[Stored data entries]
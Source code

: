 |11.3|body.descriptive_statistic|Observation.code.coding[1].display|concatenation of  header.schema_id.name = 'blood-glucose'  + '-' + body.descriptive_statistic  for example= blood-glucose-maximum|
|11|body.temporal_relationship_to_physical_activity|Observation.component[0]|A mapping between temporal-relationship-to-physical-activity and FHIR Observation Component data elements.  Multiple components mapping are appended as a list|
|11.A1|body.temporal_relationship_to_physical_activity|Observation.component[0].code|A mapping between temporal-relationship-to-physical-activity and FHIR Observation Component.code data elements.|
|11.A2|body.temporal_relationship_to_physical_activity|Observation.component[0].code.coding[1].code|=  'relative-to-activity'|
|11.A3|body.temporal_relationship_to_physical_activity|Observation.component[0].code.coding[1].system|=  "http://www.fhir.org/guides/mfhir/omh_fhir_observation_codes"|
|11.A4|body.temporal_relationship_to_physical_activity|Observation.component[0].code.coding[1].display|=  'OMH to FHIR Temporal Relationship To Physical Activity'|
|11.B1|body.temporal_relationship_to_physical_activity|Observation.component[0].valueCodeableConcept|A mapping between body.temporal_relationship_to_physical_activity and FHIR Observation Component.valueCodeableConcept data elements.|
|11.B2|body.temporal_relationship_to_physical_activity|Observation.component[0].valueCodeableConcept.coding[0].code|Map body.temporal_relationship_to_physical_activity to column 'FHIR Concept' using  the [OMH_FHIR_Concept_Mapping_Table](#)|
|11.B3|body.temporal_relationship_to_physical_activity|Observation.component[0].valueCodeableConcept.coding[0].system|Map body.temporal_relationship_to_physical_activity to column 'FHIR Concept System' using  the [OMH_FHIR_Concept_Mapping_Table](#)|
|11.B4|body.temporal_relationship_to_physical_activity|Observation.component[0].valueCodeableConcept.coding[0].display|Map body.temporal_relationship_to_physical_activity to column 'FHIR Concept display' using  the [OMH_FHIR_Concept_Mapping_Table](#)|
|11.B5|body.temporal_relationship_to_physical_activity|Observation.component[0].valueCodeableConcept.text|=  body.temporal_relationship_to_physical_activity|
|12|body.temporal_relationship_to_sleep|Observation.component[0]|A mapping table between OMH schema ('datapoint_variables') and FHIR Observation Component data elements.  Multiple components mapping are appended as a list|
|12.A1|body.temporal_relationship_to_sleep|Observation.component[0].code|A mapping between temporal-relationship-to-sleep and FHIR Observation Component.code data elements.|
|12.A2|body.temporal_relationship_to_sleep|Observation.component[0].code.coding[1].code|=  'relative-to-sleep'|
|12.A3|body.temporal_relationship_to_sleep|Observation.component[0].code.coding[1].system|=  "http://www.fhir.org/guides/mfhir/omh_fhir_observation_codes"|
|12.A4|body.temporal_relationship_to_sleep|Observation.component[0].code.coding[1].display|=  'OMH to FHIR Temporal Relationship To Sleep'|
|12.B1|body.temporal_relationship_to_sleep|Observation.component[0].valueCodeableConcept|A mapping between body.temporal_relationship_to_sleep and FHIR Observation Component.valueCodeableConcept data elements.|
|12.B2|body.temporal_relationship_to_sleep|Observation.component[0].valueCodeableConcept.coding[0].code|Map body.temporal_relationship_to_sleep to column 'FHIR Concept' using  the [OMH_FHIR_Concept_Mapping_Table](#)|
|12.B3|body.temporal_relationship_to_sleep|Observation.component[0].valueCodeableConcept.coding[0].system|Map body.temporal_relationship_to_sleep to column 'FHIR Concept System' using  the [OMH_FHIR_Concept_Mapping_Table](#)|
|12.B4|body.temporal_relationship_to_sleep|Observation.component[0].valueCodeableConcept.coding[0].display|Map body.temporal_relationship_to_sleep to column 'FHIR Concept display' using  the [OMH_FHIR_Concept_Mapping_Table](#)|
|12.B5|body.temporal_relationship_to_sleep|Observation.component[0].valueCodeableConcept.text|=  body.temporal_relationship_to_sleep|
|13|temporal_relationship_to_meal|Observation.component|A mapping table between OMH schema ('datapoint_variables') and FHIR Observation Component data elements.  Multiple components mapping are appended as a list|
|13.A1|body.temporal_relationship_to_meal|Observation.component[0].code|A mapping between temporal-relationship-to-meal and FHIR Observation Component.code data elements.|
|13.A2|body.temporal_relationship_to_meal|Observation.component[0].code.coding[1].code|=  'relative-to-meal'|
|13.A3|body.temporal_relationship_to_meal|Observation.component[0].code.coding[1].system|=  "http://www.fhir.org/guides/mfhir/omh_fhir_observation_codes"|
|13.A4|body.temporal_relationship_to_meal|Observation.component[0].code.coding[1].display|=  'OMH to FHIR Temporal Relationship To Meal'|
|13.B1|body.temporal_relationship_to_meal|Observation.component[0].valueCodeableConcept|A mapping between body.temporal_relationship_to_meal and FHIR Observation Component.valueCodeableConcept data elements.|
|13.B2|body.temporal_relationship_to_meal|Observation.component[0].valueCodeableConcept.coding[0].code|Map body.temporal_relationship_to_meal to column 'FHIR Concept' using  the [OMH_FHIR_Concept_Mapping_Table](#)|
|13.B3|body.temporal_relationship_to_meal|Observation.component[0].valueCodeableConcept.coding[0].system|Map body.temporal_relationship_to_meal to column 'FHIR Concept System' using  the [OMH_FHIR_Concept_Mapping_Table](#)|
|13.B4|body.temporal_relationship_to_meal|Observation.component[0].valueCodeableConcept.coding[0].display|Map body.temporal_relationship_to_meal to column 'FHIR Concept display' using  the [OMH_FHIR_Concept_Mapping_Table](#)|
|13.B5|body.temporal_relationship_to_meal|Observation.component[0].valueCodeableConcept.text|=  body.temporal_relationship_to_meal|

Aim of the task:
Give back every entry exactly, with nothing left out.

Result of the exercise:
Source code

: |11.3|body.descriptive_statistic|Observation.code.coding[1].display|concatenation of  header.schema_id.name = 'blood-glucose'  + '-' + body.descriptive_statistic  for example= blood-glucose-maximum|
|11|body.temporal_relationship_to_physical_activity|Observation.component[0]|A mapping between temporal-relationship-to-physical-activity and FHIR Observation Component data elements.  Multiple components mapping are appended as a list|
|11.A1|body.temporal_relationship_to_physical_activity|Observation.component[0].code|A mapping between temporal-relationship-to-physical-activity and FHIR Observation Component.code data elements.|
|11.A2|body.temporal_relationship_to_physical_activity|Observation.component[0].code.coding[1].code|=  'relative-to-activity'|
|11.A3|body.temporal_relationship_to_physical_activity|Observation.component[0].code.coding[1].system|=  "http://www.fhir.org/guides/mfhir/omh_fhir_observation_codes"|
|11.A4|body.temporal_relationship_to_physical_activity|Observation.component[0].code.coding[1].display|=  'OMH to FHIR Temporal Relationship To Physical Activity'|
|11.B1|body.temporal_relationship_to_physical_activity|Observation.component[0].valueCodeableConcept|A mapping between body.temporal_relationship_to_physical_activity and FHIR Observation Component.valueCodeableConcept data elements.|
|11.B2|body.temporal_relationship_to_physical_activity|Observation.component[0].valueCodeableConcept.coding[0].code|Map body.temporal_relationship_to_physical_activity to column 'FHIR Concept' using  the [OMH_FHIR_Concept_Mapping_Table](#)|
|11.B3|body.temporal_relationship_to_physical_activity|Observation.component[0].valueCodeableConcept.coding[0].system|Map body.temporal_relationship_to_physical_activity to column 'FHIR Concept System' using  the [OMH_FHIR_Concept_Mapping_Table](#)|
|11.B4|body.temporal_relationship_to_physical_activity|Observation.component[0].valueCodeableConcept.coding[0].display|Map body.temporal_relationship_to_physical_activity to column 'FHIR Concept display' using  the [OMH_FHIR_Concept_Mapping_Table](#)|
|11.B5|body.temporal_relationship_to_physical_activity|Observation.component[0].valueCodeableConcept.text|=  body.temporal_relationship_to_physical_activity|
|12|body.temporal_relationship_to_sleep|Observation.component[0]|A mapping table between OMH schema ('datapoint_variables') and FHIR Observation Component data elements.  Multiple components mapping are appended as a list|
|12.A1|body.temporal_relationship_to_sleep|Observation.component[0].code|A mapping between temporal-relationship-to-sleep and FHIR Observation Component.code data elements.|
|12.A2|body.temporal_relationship_to_sleep|Observation.component[0].code.coding[1].code|=  'relative-to-sleep'|
|12.A3|body.temporal_relationship_to_sleep|Observation.component[0].code.coding[1].system|=  "http://www.fhir.org/guides/mfhir/omh_fhir_observation_codes"|
|12.A4|body.temporal_relationship_to_sleep|Observation.component[0].code.coding[1].display|=  'OMH to FHIR Temporal Relationship To Sleep'|
|12.B1|body.temporal_relationship_to_sleep|Observation.component[0].valueCodeableConcept|A mapping between body.temporal_relationship_to_sleep and FHIR Observation Component.valueCodeableConcept data elements.|
|12.B2|body.temporal_relationship_to_sleep|Observation.component[0].valueCodeableConcept.coding[0].code|Map body.temporal_relationship_to_sleep to column 'FHIR Concept' using  the [OMH_FHIR_Concept_Mapping_Table](#)|
|12.B3|body.temporal_relationship_to_sleep|Observation.component[0].valueCodeableConcept.coding[0].system|Map body.temporal_relationship_to_sleep to column 'FHIR Concept System' using  the [OMH_FHIR_Concept_Mapping_Table](#)|
|12.B4|body.temporal_relationship_to_sleep|Observation.component[0].valueCodeableConcept.coding[0].display|Map body.temporal_relationship_to_sleep to column 'FHIR Concept display' using  the [OMH_FHIR_Concept_Mapping_Table](#)|
|12.B5|body.temporal_relationship_to_sleep|Observation.component[0].valueCodeableConcept.text|=  body.temporal_relationship_to_sleep|
|13|temporal_relationship_to_meal|Observation.component|A mapping table between OMH schema ('datapoint_variables') and FHIR Observation Component data elements.  Multiple components mapping are appended as a list|
|13.A1|body.temporal_relationship_to_meal|Observation.component[0].code|A mapping between temporal-relationship-to-meal and FHIR Observation Component.code data elements.|
|13.A2|body.temporal_relationship_to_meal|Observation.component[0].code.coding[1].code|=  'relative-to-meal'|
|13.A3|body.temporal_relationship_to_meal|Observation.component[0].code.coding[1].system|=  "http://www.fhir.org/guides/mfhir/omh_fhir_observation_codes"|
|13.A4|body.temporal_relationship_to_meal|Observation.component[0].code.coding[1].display|=  'OMH to FHIR Temporal Relationship To Meal'|
|13.B1|body.temporal_relationship_to_meal|Observation.component[0].valueCodeableConcept|A mapping between body.temporal_relationship_to_meal and FHIR Observation Component.valueCodeableConcept data elements.|
|13.B2|body.temporal_relationship_to_meal|Observation.component[0].valueCodeableConcept.coding[0].code|Map body.temporal_relationship_to_meal to column 'FHIR Concept' using  the [OMH_FHIR_Concept_Mapping_Table](#)|
|13.B3|body.temporal_relationship_to_meal|Observation.component[0].valueCodeableConcept.coding[0].system|Map body.temporal_relationship_to_meal to column 'FHIR Concept System' using  the [OMH_FHIR_Concept_Mapping_Table](#)|
|13.B4|body.temporal_relationship_to_meal|Observation.component[0].valueCodeableConcept.coding[0].display|Map body.temporal_relationship_to_meal to column 'FHIR Concept display' using  the [OMH_FHIR_Concept_Mapping_Table](#)|
|13.B5|body.temporal_relationship_to_meal|Observation.component[0].valueCodeableConcept.text|=  body.temporal_relationship_to_meal|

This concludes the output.